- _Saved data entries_
>>>>

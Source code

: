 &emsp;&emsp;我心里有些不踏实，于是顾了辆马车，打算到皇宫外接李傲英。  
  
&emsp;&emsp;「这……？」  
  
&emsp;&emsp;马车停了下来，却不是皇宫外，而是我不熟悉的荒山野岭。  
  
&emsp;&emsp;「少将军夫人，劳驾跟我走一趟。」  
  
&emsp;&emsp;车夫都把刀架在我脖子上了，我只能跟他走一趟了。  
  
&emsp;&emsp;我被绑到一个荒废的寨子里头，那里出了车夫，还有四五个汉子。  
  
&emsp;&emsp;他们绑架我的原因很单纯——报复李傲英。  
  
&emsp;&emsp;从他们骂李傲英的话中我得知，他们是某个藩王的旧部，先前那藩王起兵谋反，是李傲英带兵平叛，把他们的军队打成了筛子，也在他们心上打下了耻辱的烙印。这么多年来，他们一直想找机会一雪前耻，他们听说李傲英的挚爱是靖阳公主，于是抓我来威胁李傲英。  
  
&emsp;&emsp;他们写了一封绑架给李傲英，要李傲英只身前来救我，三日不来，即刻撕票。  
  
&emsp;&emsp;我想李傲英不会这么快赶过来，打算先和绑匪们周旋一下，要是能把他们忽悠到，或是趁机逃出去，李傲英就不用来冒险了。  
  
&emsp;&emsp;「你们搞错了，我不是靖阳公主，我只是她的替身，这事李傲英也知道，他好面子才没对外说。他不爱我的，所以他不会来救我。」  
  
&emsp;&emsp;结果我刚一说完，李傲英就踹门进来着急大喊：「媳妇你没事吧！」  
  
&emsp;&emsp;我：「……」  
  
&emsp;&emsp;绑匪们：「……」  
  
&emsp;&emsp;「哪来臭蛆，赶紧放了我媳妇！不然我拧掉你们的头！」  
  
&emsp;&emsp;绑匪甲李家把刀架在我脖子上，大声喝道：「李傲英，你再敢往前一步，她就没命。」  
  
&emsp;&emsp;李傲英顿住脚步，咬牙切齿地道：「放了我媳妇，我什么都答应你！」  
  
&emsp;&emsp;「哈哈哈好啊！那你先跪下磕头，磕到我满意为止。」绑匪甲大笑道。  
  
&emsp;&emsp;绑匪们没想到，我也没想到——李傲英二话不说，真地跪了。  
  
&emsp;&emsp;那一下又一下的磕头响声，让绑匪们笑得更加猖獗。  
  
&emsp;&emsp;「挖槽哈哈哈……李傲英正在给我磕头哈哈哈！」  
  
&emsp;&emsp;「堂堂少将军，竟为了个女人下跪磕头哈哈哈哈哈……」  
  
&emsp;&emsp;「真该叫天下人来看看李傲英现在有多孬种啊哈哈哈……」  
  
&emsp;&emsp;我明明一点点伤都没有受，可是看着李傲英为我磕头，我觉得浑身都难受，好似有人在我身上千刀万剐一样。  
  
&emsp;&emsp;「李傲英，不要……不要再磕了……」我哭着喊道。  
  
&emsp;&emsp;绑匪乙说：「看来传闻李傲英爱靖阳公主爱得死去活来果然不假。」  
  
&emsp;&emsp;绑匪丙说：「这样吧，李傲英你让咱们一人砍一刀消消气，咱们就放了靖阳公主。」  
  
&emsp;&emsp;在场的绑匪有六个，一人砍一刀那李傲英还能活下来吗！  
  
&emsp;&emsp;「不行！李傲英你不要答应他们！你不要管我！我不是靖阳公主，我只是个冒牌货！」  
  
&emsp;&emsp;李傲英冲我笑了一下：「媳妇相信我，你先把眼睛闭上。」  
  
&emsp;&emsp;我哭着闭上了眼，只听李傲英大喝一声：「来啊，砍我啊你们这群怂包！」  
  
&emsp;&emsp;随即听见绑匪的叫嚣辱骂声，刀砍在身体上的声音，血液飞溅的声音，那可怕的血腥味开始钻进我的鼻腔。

<<<<

- _TASK TO COMPLETE_
Whatever appears in the data above must be copied word for word.

- _OUTPUT OF THE EXERCISE_
Source code

: &emsp;&emsp;我心里有些不踏实，于是顾了辆马车，打算到皇宫外接李傲英。  
  
&emsp;&emsp;「这……？」  
  
&emsp;&emsp;马车停了下来，却不是皇宫外，而是我不熟悉的荒山野岭。  
  
&emsp;&emsp;「少将军夫人，劳驾跟我走一趟。」  
  
&emsp;&emsp;车夫都把刀架在我脖子上了，我只能跟他走一趟了。  
  
&emsp;&emsp;我被绑到一个荒废的寨子里头，那里出了车夫，还有四五个汉子。  
  
&emsp;&emsp;他们绑架我的原因很单纯——报复李傲英。  
  
&emsp;&emsp;从他们骂李傲英的话中我得知，他们是某个藩王的旧部，先前那藩王起兵谋反，是李傲英带兵平叛，把他们的军队打成了筛子，也在他们心上打下了耻辱的烙印。这么多年来，他们一直想找机会一雪前耻，他们听说李傲英的挚爱是靖阳公主，于是抓我来威胁李傲英。  
  
&emsp;&emsp;他们写了一封绑架给李傲英，要李傲英只身前来救我，三日不来，即刻撕票。  
  
&emsp;&emsp;我想李傲英不会这么快赶过来，打算先和绑匪们周旋一下，要是能把他们忽悠到，或是趁机逃出去，李傲英就不用来冒险了。  
  
&emsp;&emsp;「你们搞错了，我不是靖阳公主，我只是她的替身，这事李傲英也知道，他好面子才没对外说。他不爱我的，所以他不会来救我。」  
  
&emsp;&emsp;结果我刚一说完，李傲英就踹门进来着急大喊：「媳妇你没事吧！」  
  
&emsp;&emsp;我：「……」  
  
&emsp;&emsp;绑匪们：「……」  
  
&emsp;&emsp;「哪来臭蛆，赶紧放了我媳妇！不然我拧掉你们的头！」  
  
&emsp;&emsp;绑匪甲李家把刀架在我脖子上，大声喝道：「李傲英，你再敢往前一步，她就没命。」  
  
&emsp;&emsp;李傲英顿住脚步，咬牙切齿地道：「放了我媳妇，我什么都答应你！」  
  
&emsp;&emsp;「哈哈哈好啊！那你先跪下磕头，磕到我满意为止。」绑匪甲大笑道。  
  
&emsp;&emsp;绑匪们没想到，我也没想到——李傲英二话不说，真地跪了。  
  
&emsp;&emsp;那一下又一下的磕头响声，让绑匪们笑得更加猖獗。  
  
&emsp;&emsp;「挖槽哈哈哈……李傲英正在给我磕头哈哈哈！」  
  
&emsp;&emsp;「堂堂少将军，竟为了个女人下跪磕头哈哈哈哈哈……」  
  
&emsp;&emsp;「真该叫天下人来看看李傲英现在有多孬种啊哈哈哈……」  
  
&emsp;&emsp;我明明一点点伤都没有受，可是看着李傲英为我磕头，我觉得浑身都难受，好似有人在我身上千刀万剐一样。  
  
&emsp;&emsp;「李傲英，不要……不要再磕了……」我哭着喊道。  
  
&emsp;&emsp;绑匪乙说：「看来传闻李傲英爱靖阳公主爱得死去活来果然不假。」  
  
&emsp;&emsp;绑匪丙说：「这样吧，李傲英你让咱们一人砍一刀消消气，咱们就放了靖阳公主。」  
  
&emsp;&emsp;在场的绑匪有六个，一人砍一刀那李傲英还能活下来吗！  
  
&emsp;&emsp;「不行！李傲英你不要答应他们！你不要管我！我不是靖阳公主，我只是个冒牌货！」  
  
&emsp;&emsp;李傲英冲我笑了一下：「媳妇相信我，你先把眼睛闭上。」  
  
&emsp;&emsp;我哭着闭上了眼，只听李傲英大喝一声：「来啊，砍我啊你们这群怂包！」  
  
&emsp;&emsp;随即听见绑匪的叫嚣辱骂声，刀砍在身体上的声音，血液飞溅的声音，那可怕的血腥味开始钻进我的鼻腔。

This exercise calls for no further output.